Il corto racconta di una coppia che un giorno sale su un tronco e inizia a remare al largo nel mare con l’intenzione di andare a vedere i delfini, perdendosi quasi subito in mezzo al nulla. Sia l’uomo che la donna sono nudi, senza equipaggiamento e soli in mezzo all’oceano, più passa il tempo più la situazione diventa tesa. La coppia è chiaramente impreparata a affrontare delle difficoltà e probabilmente è in crisi già da prima del viaggio. I loro caratteri sono talmente opposti che non fanno altro che discutere. Riusciranno a sopravvivere? Riuscirà la loro relazione a sopravvivere? Vedranno i delfini o verranno mangiati dai pesci?

Viene chiesto all’autore come abbia fatto a equilibrare il mix di commedia e dramma del corto. Lui risponde di avere semplicemente scritto. Aveva da tempo l’idea di una coppia che doveva sopravvivere, loro hanno una relazione che lui non esita a definire orribile e quando rimangono da soli sono costretti ad affrontarla. Il personaggio maschile (Jeremy) è una sorta di MacGyver che sa costruire tutto con quasi niente e questo lo ha divertito perché è stato lavorare con delle situazioni al limite e trovare delle soluzioni. Ma il personaggio ha anche un distacco emotivo che per l’autore rappresenta il vero orrore, è incapace di capire la compagna e di mostrare vera compassione.

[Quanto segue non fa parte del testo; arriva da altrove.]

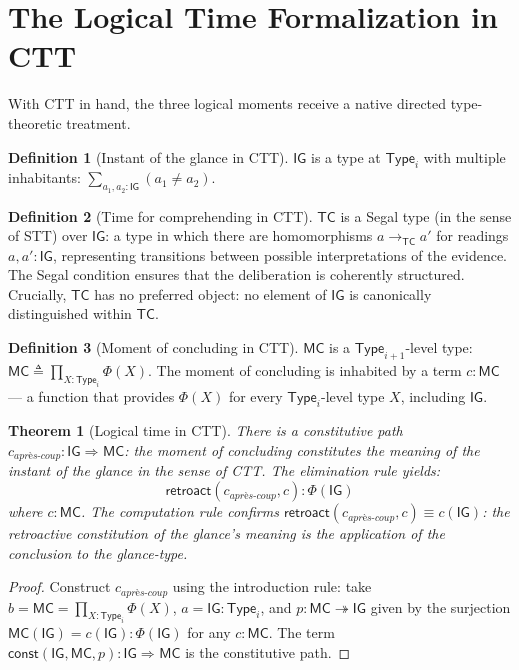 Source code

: \documentclass[12pt]{article}
\newtheorem{theorem}{Theorem}
\theoremstyle{definition}
\newtheorem{definition}{Definition}
\theoremstyle{remark}
\newcommand{\Type}[1]{\mathsf{Type}_{#1}}
\newcommand{\aprescoup}{\textit{apr\`{e}s-coup}}
\newcommand{\consthom}[3]{#2 \Rightarrow_{#1} #3}
\newcommand{\MC}{\mathsf{MC}}
\newcommand{\TC}{\mathsf{TC}}
\newcommand{\IG}{\mathsf{IG}}
\begin{document}
\section{The Logical Time Formalization in CTT}

With CTT in hand, the three logical moments receive a native directed type-theoretic treatment.

\begin{definition}[Instant of the glance in CTT]
$\IG$ is a type at $\Type{i}$ with multiple inhabitants: $\sum_{a_1, a_2 : \IG} (a_1 \neq a_2)$.
\end{definition}

\begin{definition}[Time for comprehending in CTT]
$\TC$ is a Segal type (in the sense of STT) over $\IG$: a type in which there are homomorphisms $a \to_\TC a'$ for readings $a, a' : \IG$, representing transitions between possible interpretations of the evidence. The Segal condition ensures that the deliberation is coherently structured. Crucially, $\TC$ has no preferred object: no element of $\IG$ is canonically distinguished within $\TC$.
\end{definition}

\begin{definition}[Moment of concluding in CTT]
$\MC$ is a $\Type{i+1}$-level type: $\MC \triangleq \prod_{X:\Type{i}} \Phi(X)$. The moment of concluding is inhabited by a term $c : \MC$ --- a function that provides $\Phi(X)$ for every $\Type{i}$-level type $X$, including $\IG$.
\end{definition}

\begin{theorem}[Logical time in CTT]
There is a constitutive path $c_{\aprescoup} : \consthom{}{\IG}{\MC}$: the moment of concluding constitutes the meaning of the instant of the glance in the sense of CTT. The elimination rule yields:
\[
\mathsf{retroact}(c_{\aprescoup}, c) : \Phi(\IG)
\]
where $c : \MC$. The computation rule confirms $\mathsf{retroact}(c_{\aprescoup}, c) \equiv c(\IG)$: the retroactive constitution of the glance's meaning is the application of the conclusion to the glance-type.
\end{theorem}

\begin{proof}
Construct $c_{\aprescoup}$ using the introduction rule: take $b = \MC = \prod_{X:\Type{i}} \Phi(X)$, $a = \IG : \Type{i}$, and $p : \MC \twoheadrightarrow \IG$ given by the surjection $\MC(\IG) = c(\IG) : \Phi(\IG)$ for any $c : \MC$. The term $\mathsf{const}(\IG, \MC, p) : \consthom{}{\IG}{\MC}$ is the constitutive path.
\end{proof}
\end{document}
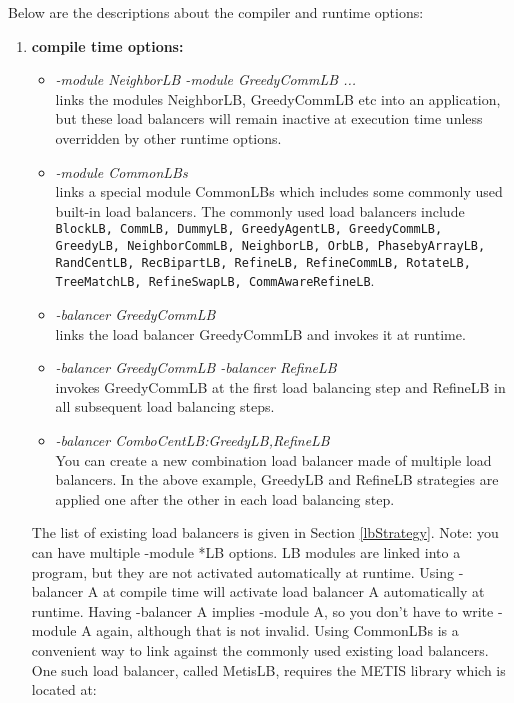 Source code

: Below are the descriptions about the compiler and runtime options:

\begin{enumerate}
\item {\bf compile time options:}

\begin{itemize}
\item {\em -module NeighborLB -module GreedyCommLB ...}  \\
  links the modules NeighborLB, GreedyCommLB etc into an application, but these
load balancers will remain inactive at execution time unless overridden by other
runtime options.
\item {\em -module CommonLBs} \\
  links a special module CommonLBs which includes some commonly used \charmpp{}
built-in load balancers. The commonly used load balancers include {\tt
BlockLB, CommLB, DummyLB, GreedyAgentLB, GreedyCommLB, GreedyLB,
NeighborCommLB, NeighborLB, OrbLB, PhasebyArrayLB, RandCentLB,
RecBipartLB, RefineLB, RefineCommLB, RotateLB, TreeMatchLB, RefineSwapLB, CommAwareRefineLB}.
\item {\em -balancer GreedyCommLB} \\
  links the load balancer GreedyCommLB and invokes it at runtime.
\item {\em -balancer GreedyCommLB -balancer RefineLB} \\
  invokes GreedyCommLB at the first load balancing step and RefineLB in all
subsequent load balancing steps.
\item {\em -balancer ComboCentLB:GreedyLB,RefineLB}  \\
  You can create a new combination load balancer made of multiple
load balancers. In the above example, GreedyLB and RefineLB strategies are
applied one after the other in each load balancing step.
\end{itemize}

The list of existing load balancers is given in Section
\ref{lbStrategy}. Note: you can have multiple -module *LB options. LB
modules are linked into a program, but they are not activated
automatically at runtime.  Using -balancer A at compile time will
activate load balancer A automatically at runtime.  Having -balancer A
implies -module A, so you don't have to write -module A again,
although that is not invalid.  Using CommonLBs is a convenient way to
link against the commonly used existing load balancers.  One such load
balancer, called MetisLB, requires the METIS library which is located
at: 


\end{enumerate}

La lavorazione è proseguita in modo classico, hanno registrato il dialogo e poi lo hanno animato.  Hanno puntato molto sui dialoghi per rendere questo lavorare su situazioni al limite più interessante, mentre l’animazione l’hanno fatta senza pensarci troppo, sia perché non avevano soldi sia per una sincera scelta artistica. Non sa se con un budget più alto avrebbe fatto un cortometraggio diverso, ma adesso vuole fare qualcosa più cinematografico e molto colorato. Ama fare l’editing e alla fine del corto ha tagliato alcune parti per farlo funzionare meglio.

Chi scrive lo ha trovato un corto anomalo, molto parlato e con personaggi e stile chiaramente ispirato a una famosa serie animata per adulti statunitense. Ma non si nega al corto di essere divertente ne che la scrittura sia fatta bene, soprattutto al livello della psicologia dei personaggi. Però chi scrive ammette di essere rimasto piuttosto sorpreso quando questo corto ha vinto il Crystal della giuria per il cortometraggio. Si spera che l’autore possa realizzare serie animate o lungometraggi, perché è chiaramente quello il formato ideale per sviluppare in pieno il tipo di storie che vuole raccontare e la complessa psicologia dei personaggi che ne fanno parte.

Questi sono stati i corti del quarto programma. Un insieme di stili e anime diverse che sorprende per varietà e qualità. Corti che spesso restano nel cuore di chi li vede. Finite le interviste John Musker è rimasto a chiaccherare con dei fans raccontando ancora altri particolari del suo corto e disegnando per chi gli chiedeva un autografo. Davvero un’ottima persona.